Records for this exercise below:

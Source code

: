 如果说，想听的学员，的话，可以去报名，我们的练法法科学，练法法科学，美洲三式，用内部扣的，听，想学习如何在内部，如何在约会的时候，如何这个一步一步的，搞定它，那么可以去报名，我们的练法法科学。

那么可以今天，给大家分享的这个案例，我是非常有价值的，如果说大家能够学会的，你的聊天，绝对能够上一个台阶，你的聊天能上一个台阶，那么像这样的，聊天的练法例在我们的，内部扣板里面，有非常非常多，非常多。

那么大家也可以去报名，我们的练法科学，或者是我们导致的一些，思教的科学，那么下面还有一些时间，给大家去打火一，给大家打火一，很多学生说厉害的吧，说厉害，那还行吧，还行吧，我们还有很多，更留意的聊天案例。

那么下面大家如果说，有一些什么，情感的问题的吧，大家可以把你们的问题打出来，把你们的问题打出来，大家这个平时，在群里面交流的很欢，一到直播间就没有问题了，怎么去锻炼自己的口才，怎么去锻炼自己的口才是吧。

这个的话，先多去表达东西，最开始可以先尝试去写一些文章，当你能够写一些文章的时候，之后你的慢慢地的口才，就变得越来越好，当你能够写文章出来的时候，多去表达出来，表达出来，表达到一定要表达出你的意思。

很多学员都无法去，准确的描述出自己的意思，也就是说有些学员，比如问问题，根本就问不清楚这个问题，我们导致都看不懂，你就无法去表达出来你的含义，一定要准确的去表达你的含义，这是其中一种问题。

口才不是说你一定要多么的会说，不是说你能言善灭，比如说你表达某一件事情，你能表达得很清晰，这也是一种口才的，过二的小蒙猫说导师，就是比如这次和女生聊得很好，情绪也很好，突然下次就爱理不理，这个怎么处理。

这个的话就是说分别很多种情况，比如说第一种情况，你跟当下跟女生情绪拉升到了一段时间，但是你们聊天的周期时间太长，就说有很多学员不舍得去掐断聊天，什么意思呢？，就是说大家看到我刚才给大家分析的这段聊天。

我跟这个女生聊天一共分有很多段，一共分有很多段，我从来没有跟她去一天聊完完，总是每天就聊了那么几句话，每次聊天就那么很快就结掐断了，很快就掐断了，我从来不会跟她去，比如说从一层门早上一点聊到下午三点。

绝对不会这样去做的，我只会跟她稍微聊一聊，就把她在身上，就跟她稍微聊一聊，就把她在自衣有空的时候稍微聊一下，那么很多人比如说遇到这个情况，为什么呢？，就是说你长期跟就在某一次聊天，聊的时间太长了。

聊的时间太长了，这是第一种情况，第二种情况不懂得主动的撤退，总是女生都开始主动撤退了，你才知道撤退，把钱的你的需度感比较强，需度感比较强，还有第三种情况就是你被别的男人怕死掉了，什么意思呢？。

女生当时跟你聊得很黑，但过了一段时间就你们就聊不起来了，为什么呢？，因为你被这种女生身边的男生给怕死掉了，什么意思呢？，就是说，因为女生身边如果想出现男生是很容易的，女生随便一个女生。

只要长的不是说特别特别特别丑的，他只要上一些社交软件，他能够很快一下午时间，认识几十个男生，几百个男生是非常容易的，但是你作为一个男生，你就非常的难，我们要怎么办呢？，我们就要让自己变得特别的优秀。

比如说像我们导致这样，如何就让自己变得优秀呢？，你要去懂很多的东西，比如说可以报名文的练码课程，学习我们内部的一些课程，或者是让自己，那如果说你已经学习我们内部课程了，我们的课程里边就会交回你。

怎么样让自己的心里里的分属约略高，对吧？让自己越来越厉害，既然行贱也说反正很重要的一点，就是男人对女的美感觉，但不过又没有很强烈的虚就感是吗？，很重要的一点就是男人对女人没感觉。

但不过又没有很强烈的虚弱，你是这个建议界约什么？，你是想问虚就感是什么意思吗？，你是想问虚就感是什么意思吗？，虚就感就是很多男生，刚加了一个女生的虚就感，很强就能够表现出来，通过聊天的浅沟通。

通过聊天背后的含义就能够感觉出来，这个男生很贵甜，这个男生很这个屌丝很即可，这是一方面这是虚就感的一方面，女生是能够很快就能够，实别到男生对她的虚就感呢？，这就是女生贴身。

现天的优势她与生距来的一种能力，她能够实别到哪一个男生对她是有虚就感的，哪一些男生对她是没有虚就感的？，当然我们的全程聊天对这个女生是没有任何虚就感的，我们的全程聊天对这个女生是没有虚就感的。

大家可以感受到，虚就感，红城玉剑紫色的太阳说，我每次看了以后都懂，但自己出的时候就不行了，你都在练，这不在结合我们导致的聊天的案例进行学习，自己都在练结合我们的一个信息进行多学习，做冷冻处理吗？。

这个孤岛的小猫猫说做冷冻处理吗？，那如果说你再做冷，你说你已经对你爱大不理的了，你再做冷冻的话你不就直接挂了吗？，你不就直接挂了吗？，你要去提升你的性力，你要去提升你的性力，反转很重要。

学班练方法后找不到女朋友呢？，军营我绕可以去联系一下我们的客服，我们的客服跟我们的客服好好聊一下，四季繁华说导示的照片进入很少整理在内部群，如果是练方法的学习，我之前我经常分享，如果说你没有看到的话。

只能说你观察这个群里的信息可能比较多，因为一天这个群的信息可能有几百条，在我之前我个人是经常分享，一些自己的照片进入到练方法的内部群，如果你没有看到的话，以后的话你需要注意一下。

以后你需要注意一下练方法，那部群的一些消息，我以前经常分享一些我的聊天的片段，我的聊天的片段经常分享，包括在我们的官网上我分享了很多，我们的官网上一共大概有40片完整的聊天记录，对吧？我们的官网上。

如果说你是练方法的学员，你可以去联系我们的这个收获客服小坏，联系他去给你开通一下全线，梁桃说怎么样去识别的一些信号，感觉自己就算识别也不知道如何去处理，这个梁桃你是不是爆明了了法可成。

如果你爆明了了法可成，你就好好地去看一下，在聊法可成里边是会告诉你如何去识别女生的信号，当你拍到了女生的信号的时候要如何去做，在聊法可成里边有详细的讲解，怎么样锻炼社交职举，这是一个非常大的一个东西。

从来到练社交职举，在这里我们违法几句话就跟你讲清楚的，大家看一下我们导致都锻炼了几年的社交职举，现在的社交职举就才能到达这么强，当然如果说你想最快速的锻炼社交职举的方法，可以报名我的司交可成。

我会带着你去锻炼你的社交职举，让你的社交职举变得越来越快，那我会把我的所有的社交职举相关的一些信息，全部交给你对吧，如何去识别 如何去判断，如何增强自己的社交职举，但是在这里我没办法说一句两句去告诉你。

End of Records for this exercise.

What you are asked to do → Say how many lines in the data hold the string "什么意思呢", and say nothing else.

Final answer → 3